Sie ist

Ein perfekter Tag. Der perfekteste seit Jahren. Ich habe den Glauben verloren. Den Glauben, dass es eine virtuelle und eine reale Welt gibt. Es gibt nur eine Welt und die ist weder virtuell noch real.

Sie ist.

Nun muss ich die K15, das Projekt im April-Mai 2008 nochmal überdenken und den Schwerpunkt ganz sicher auf das Amüsement in der realen Welt legen. Sprich: reise, genieße, nimm‘ alles mit und versklave dich nicht in deiner konzeptuellen Kunst. Das Projekt profitiert ganz sicher davon, wenn ein entspannter Künstler es durchführt, und nicht einer, der sich selbst unter Druck setzt, der den Maschinen gehorcht und somit nur die halbmögliche Performance erbringt.
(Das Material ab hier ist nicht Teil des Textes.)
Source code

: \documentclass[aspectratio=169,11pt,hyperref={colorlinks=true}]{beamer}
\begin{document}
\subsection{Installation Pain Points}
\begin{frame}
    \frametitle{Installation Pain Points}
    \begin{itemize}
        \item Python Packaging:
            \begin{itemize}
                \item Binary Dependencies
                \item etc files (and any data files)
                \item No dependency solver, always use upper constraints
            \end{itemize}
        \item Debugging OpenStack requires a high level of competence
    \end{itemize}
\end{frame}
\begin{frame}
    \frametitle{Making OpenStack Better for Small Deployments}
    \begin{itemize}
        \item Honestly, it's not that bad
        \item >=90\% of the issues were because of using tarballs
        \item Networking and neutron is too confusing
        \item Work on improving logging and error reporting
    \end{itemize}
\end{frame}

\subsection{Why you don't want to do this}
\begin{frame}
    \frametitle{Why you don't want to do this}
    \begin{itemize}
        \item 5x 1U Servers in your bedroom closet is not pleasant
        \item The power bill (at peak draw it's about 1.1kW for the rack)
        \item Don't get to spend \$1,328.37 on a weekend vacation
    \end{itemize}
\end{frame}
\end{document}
Spätabends zusammen mit P. das Freikratzen von Autofensterscheiben celebriert, seltsamer Weise ein Highlight, denn sie legte eine ungleich hektischere Taktik an den Tag, als ich, was mich faszinierte, und während ich, fasziniert freikratzend sie beobachtete, schaute sie zu mir herüber und sagte, „seltsam, wie unterschiedlich unsere Freikratztechniken doch sind, komm‘, jetzt machst du wie ich und ich wie du.“ – auf diese Weise kratzten wir im Nu die Karre frei.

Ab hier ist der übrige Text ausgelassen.